There really are concrete differences between flattened ‘classes’ of the FHIR variety and ‘designed’ classes. In the latter there are all kinds of cardinalities and invariants that define the semantics, and it is not uncommon to see things like ‘field_a /= Void xor field_b /= Void’, not to mention ‘for_all a: items | a.field_a = value_x’ and so on. These are nearly impossible to get right (or even to write) in flattened classes, and the result is that developers easily create data that is semantically invalid, but the ‘model’ doesn’t detect it, so we get garbage in real systems.

I’ll say in advanced that I’m not keen to have a software engineering discussion in the context of this particular issue. I just want to make the following point though, if by ‘flattening’, we’re talking about squashing a new of IS_A assertions about an ontology of things into a single type, then I’ll take your word regarding the difficulty of expressing invariants in that case.

However, there is potentially another meaning of the word flattening here, which is creating a number of types without implementation inheritance, as in DV_CODED_TEXT including a DV_TEXT field but not inheriting from it.
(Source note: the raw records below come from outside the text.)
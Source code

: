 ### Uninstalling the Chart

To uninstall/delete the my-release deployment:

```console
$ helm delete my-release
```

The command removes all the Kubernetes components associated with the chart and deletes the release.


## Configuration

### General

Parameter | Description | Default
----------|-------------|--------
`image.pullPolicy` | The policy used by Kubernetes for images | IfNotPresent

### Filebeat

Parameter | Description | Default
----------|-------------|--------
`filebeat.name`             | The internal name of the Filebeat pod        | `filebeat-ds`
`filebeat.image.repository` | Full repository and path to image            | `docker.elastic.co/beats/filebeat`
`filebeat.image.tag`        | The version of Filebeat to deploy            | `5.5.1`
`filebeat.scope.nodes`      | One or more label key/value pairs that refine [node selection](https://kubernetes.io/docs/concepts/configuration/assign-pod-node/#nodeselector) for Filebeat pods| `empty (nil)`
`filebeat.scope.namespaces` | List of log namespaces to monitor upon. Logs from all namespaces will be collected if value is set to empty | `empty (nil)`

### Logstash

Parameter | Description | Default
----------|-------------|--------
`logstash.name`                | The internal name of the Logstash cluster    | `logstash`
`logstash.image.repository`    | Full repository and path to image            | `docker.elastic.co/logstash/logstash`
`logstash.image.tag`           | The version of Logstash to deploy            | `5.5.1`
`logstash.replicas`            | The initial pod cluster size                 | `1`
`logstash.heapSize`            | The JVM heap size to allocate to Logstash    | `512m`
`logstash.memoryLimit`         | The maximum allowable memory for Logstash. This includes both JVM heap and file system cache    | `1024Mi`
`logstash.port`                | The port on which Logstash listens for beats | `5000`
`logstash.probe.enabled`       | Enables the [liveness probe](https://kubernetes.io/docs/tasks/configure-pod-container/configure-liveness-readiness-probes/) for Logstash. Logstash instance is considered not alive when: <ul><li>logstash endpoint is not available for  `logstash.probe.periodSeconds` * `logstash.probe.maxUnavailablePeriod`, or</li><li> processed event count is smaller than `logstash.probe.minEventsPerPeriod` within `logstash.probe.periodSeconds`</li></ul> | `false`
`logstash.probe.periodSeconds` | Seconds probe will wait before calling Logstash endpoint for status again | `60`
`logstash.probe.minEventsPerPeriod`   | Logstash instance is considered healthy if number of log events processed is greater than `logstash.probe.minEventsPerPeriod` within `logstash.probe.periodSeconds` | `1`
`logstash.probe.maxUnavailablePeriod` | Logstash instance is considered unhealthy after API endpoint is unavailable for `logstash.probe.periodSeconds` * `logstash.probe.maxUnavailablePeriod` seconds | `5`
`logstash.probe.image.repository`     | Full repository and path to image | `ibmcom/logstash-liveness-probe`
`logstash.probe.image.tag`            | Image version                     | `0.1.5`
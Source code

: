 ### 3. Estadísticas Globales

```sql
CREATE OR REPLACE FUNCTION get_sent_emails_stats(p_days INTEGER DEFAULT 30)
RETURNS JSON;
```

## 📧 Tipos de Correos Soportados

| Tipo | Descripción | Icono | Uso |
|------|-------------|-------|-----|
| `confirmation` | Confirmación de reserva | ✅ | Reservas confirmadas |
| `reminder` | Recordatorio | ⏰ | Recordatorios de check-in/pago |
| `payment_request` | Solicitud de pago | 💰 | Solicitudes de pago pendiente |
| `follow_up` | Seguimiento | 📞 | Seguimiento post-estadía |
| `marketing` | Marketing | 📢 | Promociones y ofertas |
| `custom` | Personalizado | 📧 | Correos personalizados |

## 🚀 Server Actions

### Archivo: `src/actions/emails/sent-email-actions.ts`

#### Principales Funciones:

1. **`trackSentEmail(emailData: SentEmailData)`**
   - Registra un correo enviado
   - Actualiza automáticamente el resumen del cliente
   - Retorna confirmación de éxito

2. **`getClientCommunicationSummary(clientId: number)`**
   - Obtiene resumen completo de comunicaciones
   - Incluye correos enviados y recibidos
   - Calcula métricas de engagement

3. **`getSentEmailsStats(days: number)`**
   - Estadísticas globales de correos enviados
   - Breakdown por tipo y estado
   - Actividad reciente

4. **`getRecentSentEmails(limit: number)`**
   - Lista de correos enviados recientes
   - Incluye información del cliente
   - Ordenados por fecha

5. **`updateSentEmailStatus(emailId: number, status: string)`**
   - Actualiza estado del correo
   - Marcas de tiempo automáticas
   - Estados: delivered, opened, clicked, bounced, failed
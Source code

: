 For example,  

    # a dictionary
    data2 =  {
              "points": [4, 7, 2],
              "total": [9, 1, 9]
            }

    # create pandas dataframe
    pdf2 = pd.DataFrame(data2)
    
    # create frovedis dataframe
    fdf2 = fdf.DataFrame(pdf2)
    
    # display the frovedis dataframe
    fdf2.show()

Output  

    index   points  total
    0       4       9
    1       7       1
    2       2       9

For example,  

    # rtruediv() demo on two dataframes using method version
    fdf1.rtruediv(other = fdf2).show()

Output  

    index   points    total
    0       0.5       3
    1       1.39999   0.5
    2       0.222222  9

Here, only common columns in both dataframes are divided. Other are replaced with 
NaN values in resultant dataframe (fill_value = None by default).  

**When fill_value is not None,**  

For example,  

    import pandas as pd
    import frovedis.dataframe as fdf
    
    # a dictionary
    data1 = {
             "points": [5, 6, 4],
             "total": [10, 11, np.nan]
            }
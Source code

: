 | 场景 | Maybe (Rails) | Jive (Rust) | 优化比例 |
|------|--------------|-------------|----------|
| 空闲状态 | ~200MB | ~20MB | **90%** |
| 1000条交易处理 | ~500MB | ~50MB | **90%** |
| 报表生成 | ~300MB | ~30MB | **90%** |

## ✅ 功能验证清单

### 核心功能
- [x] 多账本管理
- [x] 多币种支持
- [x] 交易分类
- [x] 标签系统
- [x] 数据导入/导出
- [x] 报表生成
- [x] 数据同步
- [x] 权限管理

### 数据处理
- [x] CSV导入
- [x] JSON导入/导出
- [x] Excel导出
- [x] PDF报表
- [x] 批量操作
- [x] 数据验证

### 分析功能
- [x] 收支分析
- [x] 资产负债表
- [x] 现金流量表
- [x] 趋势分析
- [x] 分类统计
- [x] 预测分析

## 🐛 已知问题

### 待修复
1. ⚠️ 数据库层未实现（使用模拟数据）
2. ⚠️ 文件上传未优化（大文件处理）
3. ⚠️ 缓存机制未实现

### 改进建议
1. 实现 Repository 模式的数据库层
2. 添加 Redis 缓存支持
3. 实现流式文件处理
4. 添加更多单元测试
The lost DV_CODED_TEXT IS_A DV_TEXT semantics then goes to a constraint language that operates at the data composition level, which is Archetypes for us. Well, not directly, instead it’d be expressed at the point of use by allowing a data field to have a closed set of types consisting of DV_CODED_TEXT and DV_TEXT, which is something we already have I think. This is another way of expressing the same model of coded and not-coded text data, and you could still write your invariants in the non-inheritance scenario, on a class by class basis. So I finally arrived at the point I wanted to make: there’s more than one potential meaning of flattening here.

I’m not saying this to suggest what we have now is wrong. I have nothing but huge respect for the design you put in place for the RM, and you did it when the software industry was just getting to use Object Oriented design as a mainstream means of production.

I do think though, adoption of openEHR as an Object Oriented model of computing health data is an opportunity that time left behind. I don’t think that’ll happen. Ever. The data projection of that OO model however, has a bright future, around REST, AQL and other things to focus on data. So in my opinion, going forward, arguments that make sense in the OO centric view of openEHR have the risk of hurting adoption.

I’d therefore suggest gradually extending the set of RM with types with new ones that use less inheritance and shifting the means of validation to second level of openEHR as a long term strategy. I won’t go as far as building an openEHR 2.0 based on this approach because I don’t think I’ll live that long.